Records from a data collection
********

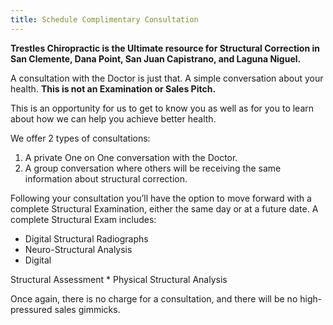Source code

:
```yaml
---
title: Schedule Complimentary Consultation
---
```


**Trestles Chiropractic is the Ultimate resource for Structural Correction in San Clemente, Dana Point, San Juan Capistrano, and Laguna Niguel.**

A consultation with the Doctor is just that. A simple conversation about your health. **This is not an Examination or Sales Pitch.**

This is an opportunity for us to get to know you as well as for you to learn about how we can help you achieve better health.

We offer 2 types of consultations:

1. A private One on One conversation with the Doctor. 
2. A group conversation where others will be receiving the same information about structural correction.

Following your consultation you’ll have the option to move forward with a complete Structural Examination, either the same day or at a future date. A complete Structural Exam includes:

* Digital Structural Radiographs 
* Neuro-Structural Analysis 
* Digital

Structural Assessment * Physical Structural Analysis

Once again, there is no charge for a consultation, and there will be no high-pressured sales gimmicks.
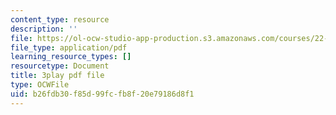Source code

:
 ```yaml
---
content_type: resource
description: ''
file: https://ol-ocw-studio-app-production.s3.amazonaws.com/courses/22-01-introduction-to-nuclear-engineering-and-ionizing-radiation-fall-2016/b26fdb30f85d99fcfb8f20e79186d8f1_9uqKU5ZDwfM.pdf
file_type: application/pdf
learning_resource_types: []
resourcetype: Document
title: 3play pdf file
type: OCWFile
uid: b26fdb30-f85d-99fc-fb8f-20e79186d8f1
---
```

********

_WORK ITEM_: Without the pictures, write out the lines from the beginning of the entries through the line with "This is an opportunity".

_RESULT OF THE TASK_:
Source code

:
```yaml
---
title: Schedule Complimentary Consultation
---
```


**Trestles Chiropractic is the Ultimate resource for Structural Correction in San Clemente, Dana Point, San Juan Capistrano, and Laguna Niguel.**

A consultation with the Doctor is just that. A simple conversation about your health. **This is not an Examination or Sales Pitch.**

This is an opportunity for us to get to know you as well as for you to learn about how we can help you achieve better health.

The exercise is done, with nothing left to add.